There's no denying it – Auckland, especially the downtown area, gets some bad press. Much of it, unsurprisingly, is road-related.
The temporary disruption is annoying. However, above the streets, the city has another dimension. Like all cities, Auckland – yes, even Auckland – is a vertical creation. If you raise your gaze, you can see the results of a century-and-a-half of design ambition. Up higher it expresses itself in a more sophisticated language – in the columns, parapets and pediments of older buildings and the sleeker facades of more recent structures.
Auckland has a lot to offer the architecturally curious. The latest edition of Auckland Architecture: A Walking Guide presents 65 buildings, grouped into five itineraries in an inner-city catchment defined by the ridgeline running along Ponsonby and Karangahape roads and extending into the Domain. Here are half a dozen buildings worth a closer look.
Sited near the harbour, separated spatially by a couple of city blocks and chronologically by nearly half a century, are the two most elegant buildings in downtown Auckland.
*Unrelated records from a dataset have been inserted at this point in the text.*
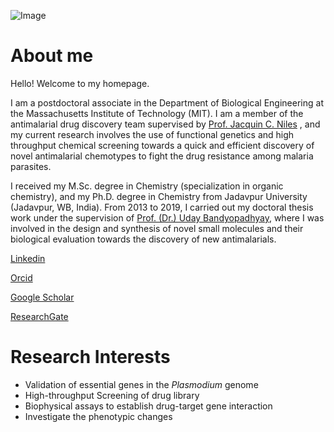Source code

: ![Image](https://avatars1.githubusercontent.com/u/75918395?s=460&u=54d336dbd587c42e47c63dcb684ddc8a9b94cecc&v=4)

# About me
Hello! Welcome to my homepage.

I am a postdoctoral associate in the Department of Biological Engineering at the Massachusetts Institute of Technology (MIT). I am a member of the antimalarial drug discovery team  supervised by 
[Prof. Jacquin C. Niles](https://web.mit.edu/nileslab/index.html)
, and my current research involves the use of functional genetics and high throughput chemical screening towards a quick and efficient discovery of novel antimalarial chemotypes to fight the drug resistance among malaria parasites.

I received my M.Sc. degree in Chemistry (specialization in organic chemistry), and my Ph.D. degree in Chemistry from Jadavpur University (Jadavpur, WB, India). From 2013 to 2019, I carried out my doctoral thesis work under the supervision of [Prof. (Dr.) Uday Bandyopadhyay](http://www.jcbose.ac.in/faculty-details/uday-bandyopadhyay), where I was involved in the design and synthesis of novel small molecules and their biological evaluation towards the discovery of new antimalarials.

[Linkedin](https://www.linkedin.com/in/shubhra-jyoti-saha-a48451100/)

[Orcid](https://orcid.org/my-orcid)

[Google Scholar](https://scholar.google.co.in/citations?hl=en&pli=1&user=ZfIVJZQAAAAJ)

[ResearchGate](https://www.researchgate.net/profile/Shubhra_Saha)

# Research Interests

- Validation of essential genes in the _Plasmodium_ genome
- High-throughput Screening of drug library
- Biophysical assays to establish drug-target gene interaction
- Investigate the phenotypic changes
West Plaza, on the corner of Customs St West and Albert St, was completed in 1974, to the design of the firm of Price Adams Dodd. The slim, elliptical building is almost impossibly graceful, especially for a commercial building. It's very unlikely that a contemporary developer would opt for such a refined shape over an easily partitioned rectangular box.
From last year, West Plaza no longer exists in solitary downtown elegance. The Hotel Britomart on Galway St is the latest addition to the Britomart precinct. The building, designed by Cheshire Architects, combines clarity of form with textural richness. With its sheer, flat facades clad in bespoke bricks, the Hotel Britomart pulls off the difficult trick of simultaneously standing out from, and fitting in with, the restored heritage buildings on its block.